WHAT TO DO
Return the records below exactly as they are written.

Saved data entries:
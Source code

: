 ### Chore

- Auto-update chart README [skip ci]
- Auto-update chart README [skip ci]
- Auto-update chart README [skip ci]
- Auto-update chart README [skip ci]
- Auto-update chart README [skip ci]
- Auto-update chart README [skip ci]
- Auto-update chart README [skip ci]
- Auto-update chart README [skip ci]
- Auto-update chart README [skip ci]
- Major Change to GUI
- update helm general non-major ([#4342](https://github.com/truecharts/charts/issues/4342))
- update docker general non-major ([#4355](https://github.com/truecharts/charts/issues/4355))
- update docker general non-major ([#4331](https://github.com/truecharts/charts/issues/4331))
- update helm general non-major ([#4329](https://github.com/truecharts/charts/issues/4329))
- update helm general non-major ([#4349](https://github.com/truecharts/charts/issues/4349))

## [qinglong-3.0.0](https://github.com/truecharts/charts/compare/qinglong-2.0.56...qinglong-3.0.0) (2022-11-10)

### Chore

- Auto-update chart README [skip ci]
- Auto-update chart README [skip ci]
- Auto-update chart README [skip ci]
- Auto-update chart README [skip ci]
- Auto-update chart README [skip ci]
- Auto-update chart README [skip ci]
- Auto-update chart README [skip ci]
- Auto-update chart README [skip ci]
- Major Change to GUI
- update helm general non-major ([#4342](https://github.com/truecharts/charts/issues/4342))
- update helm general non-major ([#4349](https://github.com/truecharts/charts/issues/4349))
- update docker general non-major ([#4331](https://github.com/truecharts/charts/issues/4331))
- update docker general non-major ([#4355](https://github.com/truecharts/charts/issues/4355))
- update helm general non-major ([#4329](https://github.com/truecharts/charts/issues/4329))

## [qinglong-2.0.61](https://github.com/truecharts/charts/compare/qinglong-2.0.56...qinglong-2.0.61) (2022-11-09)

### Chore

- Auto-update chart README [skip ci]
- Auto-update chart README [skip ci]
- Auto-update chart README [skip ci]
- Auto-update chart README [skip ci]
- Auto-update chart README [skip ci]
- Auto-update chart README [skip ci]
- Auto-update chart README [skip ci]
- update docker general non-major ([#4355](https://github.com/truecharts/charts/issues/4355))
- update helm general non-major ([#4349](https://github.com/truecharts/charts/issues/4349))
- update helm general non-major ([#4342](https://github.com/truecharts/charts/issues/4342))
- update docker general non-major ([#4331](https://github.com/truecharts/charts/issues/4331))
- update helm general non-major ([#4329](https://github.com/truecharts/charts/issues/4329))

SOLUTION
Source code

: ### Chore

- Auto-update chart README [skip ci]
- Auto-update chart README [skip ci]
- Auto-update chart README [skip ci]
- Auto-update chart README [skip ci]
- Auto-update chart README [skip ci]
- Auto-update chart README [skip ci]
- Auto-update chart README [skip ci]
- Auto-update chart README [skip ci]
- Auto-update chart README [skip ci]
- Major Change to GUI
- update helm general non-major ([#4342](https://github.com/truecharts/charts/issues/4342))
- update docker general non-major ([#4355](https://github.com/truecharts/charts/issues/4355))
- update docker general non-major ([#4331](https://github.com/truecharts/charts/issues/4331))
- update helm general non-major ([#4329](https://github.com/truecharts/charts/issues/4329))
- update helm general non-major ([#4349](https://github.com/truecharts/charts/issues/4349))

## [qinglong-3.0.0](https://github.com/truecharts/charts/compare/qinglong-2.0.56...qinglong-3.0.0) (2022-11-10)

### Chore

- Auto-update chart README [skip ci]
- Auto-update chart README [skip ci]
- Auto-update chart README [skip ci]
- Auto-update chart README [skip ci]
- Auto-update chart README [skip ci]
- Auto-update chart README [skip ci]
- Auto-update chart README [skip ci]
- Auto-update chart README [skip ci]
- Major Change to GUI
- update helm general non-major ([#4342](https://github.com/truecharts/charts/issues/4342))
- update helm general non-major ([#4349](https://github.com/truecharts/charts/issues/4349))
- update docker general non-major ([#4331](https://github.com/truecharts/charts/issues/4331))
- update docker general non-major ([#4355](https://github.com/truecharts/charts/issues/4355))
- update helm general non-major ([#4329](https://github.com/truecharts/charts/issues/4329))

## [qinglong-2.0.61](https://github.com/truecharts/charts/compare/qinglong-2.0.56...qinglong-2.0.61) (2022-11-09)

### Chore

- Auto-update chart README [skip ci]
- Auto-update chart README [skip ci]
- Auto-update chart README [skip ci]
- Auto-update chart README [skip ci]
- Auto-update chart README [skip ci]
- Auto-update chart README [skip ci]
- Auto-update chart README [skip ci]
- update docker general non-major ([#4355](https://github.com/truecharts/charts/issues/4355))
- update helm general non-major ([#4349](https://github.com/truecharts/charts/issues/4349))
- update helm general non-major ([#4342](https://github.com/truecharts/charts/issues/4342))
- update docker general non-major ([#4331](https://github.com/truecharts/charts/issues/4331))
- update helm general non-major ([#4329](https://github.com/truecharts/charts/issues/4329))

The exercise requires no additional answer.